Wo können sich Reisende informieren, die in ein vermeintlich unsicheres Land fahren möchten oder müssen?

Für Urlaubsreisende bieten die Länderinformationssysteme der Außenämter mittlerweile sehr ordentliche Informationen an. Dabei schließe ich die Behörden Österreichs, der Schweiz, Frankreichs und Großbritanniens mit ein, denn die Informationen können sich von Amt zu Amt unterscheiden. Für Unternehmen, die die Sicherheit ihrer Mitarbeiter garantieren wollen, eignen sich private Länderinformationssysteme wie Drum Cussac, Crisis 24 und A3M. Diese bieten meist sehr konkrete und detaillierte Informationen zu den Risiken im Land. Vor allem für im Ausland tätige Unternehmen und Hilfsorganisationen können diese Frühwarn-, Informations- und Kommunikationssysteme sehr hilfreich sein. Aber auch in der Reiseindustrie spielen einige davon eine immer größere Rolle.

Was würden Sie Reisenden außerdem empfehlen, um die eigene Sicherheit zu erhöhen?

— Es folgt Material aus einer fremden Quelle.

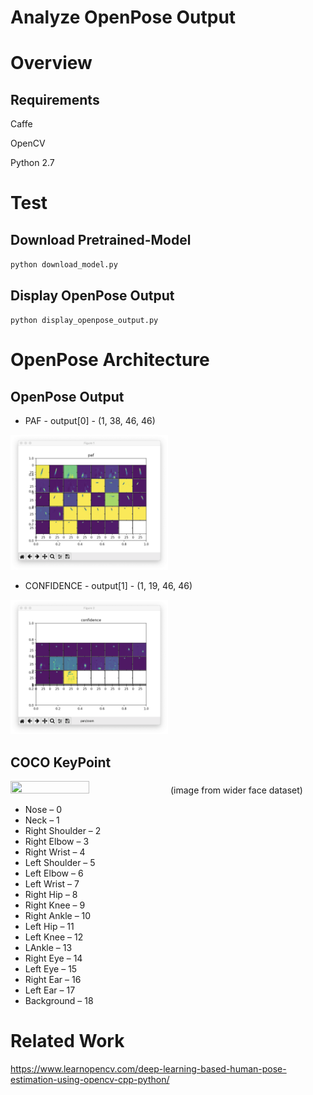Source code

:# Analyze OpenPose Output

# Overview

## Requirements

Caffe

OpenCV

Python 2.7

# Test

## Download Pretrained-Model

`python download_model.py`

## Display OpenPose Output

`python display_openpose_output.py`

# OpenPose Architecture

## OpenPose Output

* PAF - output[0] - (1, 38, 46, 46)

<img src="https://github.com/abars/OpenPoseAnalyzer/blob/master/images/paf.png" width="50%" height="50%">

* CONFIDENCE - output[1] - (1, 19, 46, 46)

<img src="https://github.com/abars/OpenPoseAnalyzer/blob/master/images/confidence.png" width="50%" height="50%">

## COCO KeyPoint

<img src="https://github.com/abars/OpenPoseAnalyzer/blob/master/images/keypoint.png" width="50%" height="50%">
(image from wider face dataset)

* Nose – 0
* Neck – 1
* Right Shoulder – 2
* Right Elbow – 3
* Right Wrist – 4
* Left Shoulder – 5
* Left Elbow – 6
* Left Wrist – 7
* Right Hip – 8
* Right Knee – 9
* Right Ankle – 10
* Left Hip – 11
* Left Knee – 12
* LAnkle – 13
* Right Eye – 14
* Left Eye – 15
* Right Ear – 16
* Left Ear – 17
* Background – 18

# Related Work

<https://www.learnopencv.com/deep-learning-based-human-pose-estimation-using-opencv-cpp-python/>
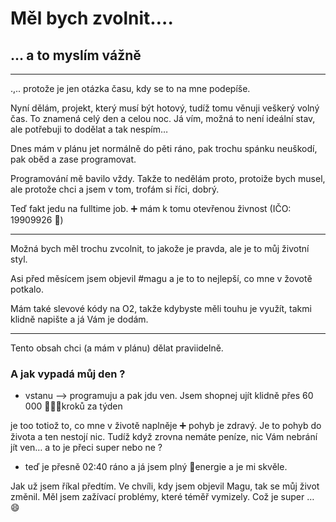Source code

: # Měl bych zvolnit….

## … a to myslím vážně

---

.,.. protože je jen otázka času, kdy se to na mne podepíše. 

Nyní dělám, projekt, který musí být hotový, tudíž tomu věnuji veškerý volný čas. To znamená celý den a celou noc. Já vím, možná to není ideální stav, ale potřebuji to dodělat a tak nespím… 

Dnes mám v plánu jet normálně do pěti ráno, pak trochu spánku neuškodí, pak oběd a zase programovat. 

Programování mě bavilo vždy. Takže to nedělám proto, protoiže bych musel, ale protože chci a jsem v tom, trofám si říci, dobrý. 

Teď fakt jedu na fulltime job. ➕ mám k tomu otevřenou živnost (IČO: 19909926 🙂)

---

Možná bych měl trochu zvcolnit, to jakože je pravda, ale je to můj životní styl. 

Asi před měsícem jsem objevil #magu a je to to nejlepší, co mne v žovotě potkalo. 

Mám také slevové kódy na O2, takže kdybyste měli touhu je využít, takmi klidně napište a já Vám je dodám. 

---

Tento obsah chci (a mám v plánu) dělat praviidelně. 

 

### A jak vypadá můj den ?

- vstanu —> programuju a pak jdu ven. Jsem shopnej ujít klidně přes 60 000 🚶🏽‍♂️kroků za týden

je too totiož to, co mne v životě naplněje ➕ pohyb je zdravý. Je to pohyb do života a ten nestojí nic. Tudíž když zrovna nemáte peníze, nic Vám nebrání jít ven… a to je přeci super nebo ne ? 

- teď je přesně 02:40 ráno a já jsem plný 🔋energie a je mi skvěle.

Jak už jsem říkal předtím. Ve chvíli, kdy jsem objevil Magu, tak se můj život změnil. Měl jsem zažívací problémy, které téměř vymizely. Což je super … 😄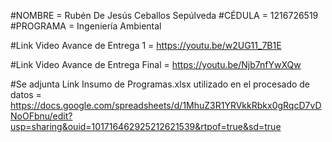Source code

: #NOMBRE = Rubén De Jesús Ceballos Sepúlveda 
#CÉDULA = 1216726519 
#PROGRAMA = Ingeniería Ambiental

#Link Video Avance de Entrega 1 = https://youtu.be/w2UG11_7B1E

#Link Video Avance de Entrega Final = https://youtu.be/Njb7nfYwXQw

#Se adjunta Link Insumo de Programas.xlsx utilizado en el procesado de datos = https://docs.google.com/spreadsheets/d/1MhuZ3R1YRVkkRbkx0gRqcD7vDNoOFbnu/edit?usp=sharing&ouid=101716462925212621539&rtpof=true&sd=true

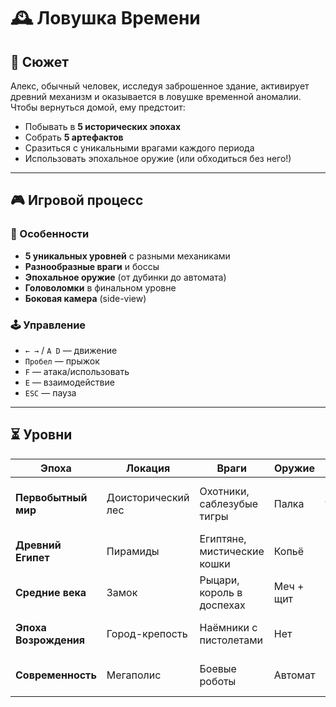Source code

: # 🕰️ Ловушка Времени 

## 🌌 Сюжет  
Алекс, обычный человек, исследуя заброшенное здание, активирует древний механизм и оказывается в ловушке временной аномалии. Чтобы вернуться домой, ему предстоит:  
- Побывать в **5 исторических эпохах**  
- Собрать **5 артефактов**  
- Сразиться с уникальными врагами каждого периода  
- Использовать эпохальное оружие (или обходиться без него!)  

---

## 🎮 Игровой процесс  

### 🔸 Особенности  
- **5 уникальных уровней** с разными механиками  
- **Разнообразные враги** и боссы  
- **Эпохальное оружие** (от дубинки до автомата)  
- **Головоломки** в финальном уровне  
- **Боковая камера** (side-view)  

### 🕹️ Управление  
- `← →` / `A D` — движение  
- `Пробел` — прыжок  
- `F` — атака/использовать  
- `E` — взаимодействие  
- `ESC` — пауза  

---

## ⏳ Уровни  

| Эпоха              | Локация               | Враги                          | Оружие         | Задача                          |
|--------------------|-----------------------|--------------------------------|----------------|---------------------------------|
| **Первобытный мир** | Доисторический лес    | Охотники, саблезубые тигры     | Палка          | Добраться до священного места   |
| **Древний Египет**  | Пирамиды              | Египтяне, мистические кошки    | Копьё          | Найти ключ у жреца              |
| **Средние века**    | Замок                 | Рыцари, король в доспехах      | Меч + щит      | Победить короля                 |
| **Эпоха Возрождения**| Город-крепость       | Наёмники с пистолетами         | Нет            | Скрытно украсть артефакт        |
| **Современность**   | Мегаполис            | Боевые роботы                  | Автомат        | Решить головоломку с чипом      |

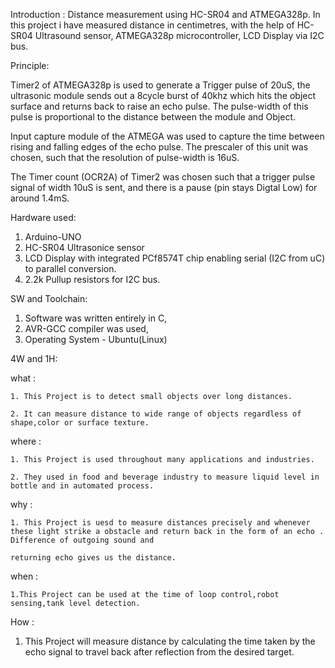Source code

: Introduction :
Distance measurement using HC-SR04 and ATMEGA328p. In this project i have measured distance in centimetres, with the help of HC-SR04 Ultrasound sensor, ATMEGA328p microcontroller, LCD Display via I2C bus.

Principle:

Timer2 of ATMEGA328p is used to generate a Trigger pulse of 20uS, the ultrasonic module sends out a 8cycle burst of 40khz which hits the object surface and returns back to raise an echo pulse. The pulse-width of this pulse is proportional to the distance between the module and Object.

Input capture module of the ATMEGA was used to capture the time between rising and falling edges of the echo pulse. The prescaler of this unit was chosen, such that the resolution of pulse-width is 16uS.

The Timer count (OCR2A) of Timer2 was chosen such that a trigger pulse signal of width 10uS is sent, and there is a pause (pin stays Digtal Low) for around 1.4mS.

Hardware used:

1. Arduino-UNO
2. HC-SR04 Ultrasonice sensor
3. LCD Display with integrated PCf8574T chip enabling serial (I2C from uC) to parallel conversion.
4. 2.2k Pullup resistors for I2C bus.

SW and Toolchain:

1. Software was written entirely in C,
2. AVR-GCC compiler was used,
3. Operating System - Ubuntu(Linux)

4W and 1H:
  
  what :
  
    1. This Project is to detect small objects over long distances.
    
    2. It can measure distance to wide range of objects regardless of shape,color or surface texture.
    
  where :
    
    1. This Project is used throughout many applications and industries.
    
    2. They used in food and beverage industry to measure liquid level in bottle and in automated process.
    
  why :
   
    1. This Project is uesd to measure distances precisely and whenever these light strike a obstacle and return back in the form of an echo . Difference of outgoing sound and
    
    returning echo gives us the distance.
    
  when :
  
    1.This Project can be used at the time of loop control,robot sensing,tank level detection.
    
  How :
   
   1. This Project  will measure distance  by calculating the time taken by the echo signal to travel back after reflection from the desired target.
    
    
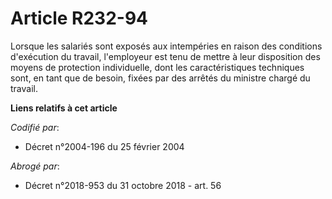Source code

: # Article R232-94

Lorsque les salariés sont exposés aux intempéries en raison des conditions d'exécution du travail, l'employeur est tenu de
mettre à leur disposition des moyens de protection individuelle, dont les caractéristiques techniques sont, en tant que de
besoin, fixées par des arrêtés du ministre chargé du travail.

**Liens relatifs à cet article**

_Codifié par_:

  - Décret n°2004-196 du 25 février 2004

_Abrogé par_:

  - Décret n°2018-953 du 31 octobre 2018 - art. 56
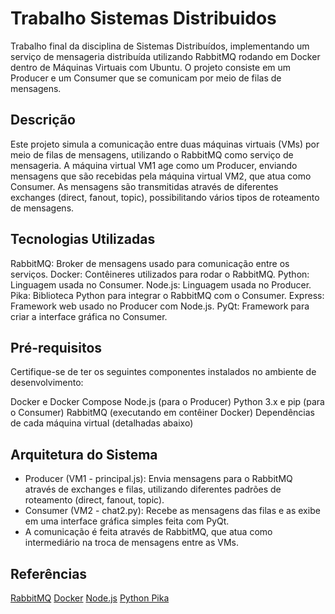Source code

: # Trabalho Sistemas Distribuidos
Trabalho final da disciplina de Sistemas Distribuídos, implementando um serviço de mensageria distribuída utilizando RabbitMQ rodando em Docker dentro de Máquinas Virtuais com Ubuntu. O projeto consiste em um Producer e um Consumer que se comunicam por meio de filas de mensagens.

## Descrição
Este projeto simula a comunicação entre duas máquinas virtuais (VMs) por meio de filas de mensagens, utilizando o RabbitMQ como serviço de mensageria. A máquina virtual VM1 age como um Producer, enviando mensagens que são recebidas pela máquina virtual VM2, que atua como Consumer. As mensagens são transmitidas através de diferentes exchanges (direct, fanout, topic), possibilitando vários tipos de roteamento de mensagens.

## Tecnologias Utilizadas
RabbitMQ: Broker de mensagens usado para comunicação entre os serviços.
Docker: Contêineres utilizados para rodar o RabbitMQ.
Python: Linguagem usada no Consumer.
Node.js: Linguagem usada no Producer.
Pika: Biblioteca Python para integrar o RabbitMQ com o Consumer.
Express: Framework web usado no Producer com Node.js.
PyQt: Framework para criar a interface gráfica no Consumer.

## Pré-requisitos
Certifique-se de ter os seguintes componentes instalados no ambiente de desenvolvimento:

Docker e Docker Compose
Node.js (para o Producer)
Python 3.x e pip (para o Consumer)
RabbitMQ (executando em contêiner Docker)
Dependências de cada máquina virtual (detalhadas abaixo)

## Arquitetura do Sistema
- Producer (VM1 - principal.js): Envia mensagens para o RabbitMQ através de exchanges e filas, utilizando diferentes padrões de roteamento (direct, fanout, topic).
- Consumer (VM2 - chat2.py): Recebe as mensagens das filas e as exibe em uma interface gráfica simples feita com PyQt.
- A comunicação é feita através de RabbitMQ, que atua como intermediário na troca de mensagens entre as VMs.

## Referências
[RabbitMQ](https://www.rabbitmq.com/)
[Docker](https://www.docker.com/)
[Node.js](https://nodejs.org/pt)
[Python Pika](https://pika.readthedocs.io/en/stable/)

Neben den üblichen Vorsichtsmaßnahmen kann es bei Reisen in bestimmte Länder sinnvoll sein, sich in die Krisenvorsorgeliste Elefand des Auswärtigen Amtes einzutragen und dort Reisedaten zu hinterlegen. Das gilt nicht nur für Hochrisikoländer wie Afghanistan, Pakistan, den Irak, Somalia und Nigeria, sondern auch für viele andere Länder wie das Beispiel China jüngst gezeigt hat. Dort griff das Auswärtige Amt bei der Rückholaktion deutscher Staatsbürger aus Wuhan im Zuge der Corona-Epidemie nicht nur auf die Informationen von in China tätigen deutschen Unternehmen zurück, sondern auch auf die Daten von Elefand.

Das Interview führte Fabian von Poser.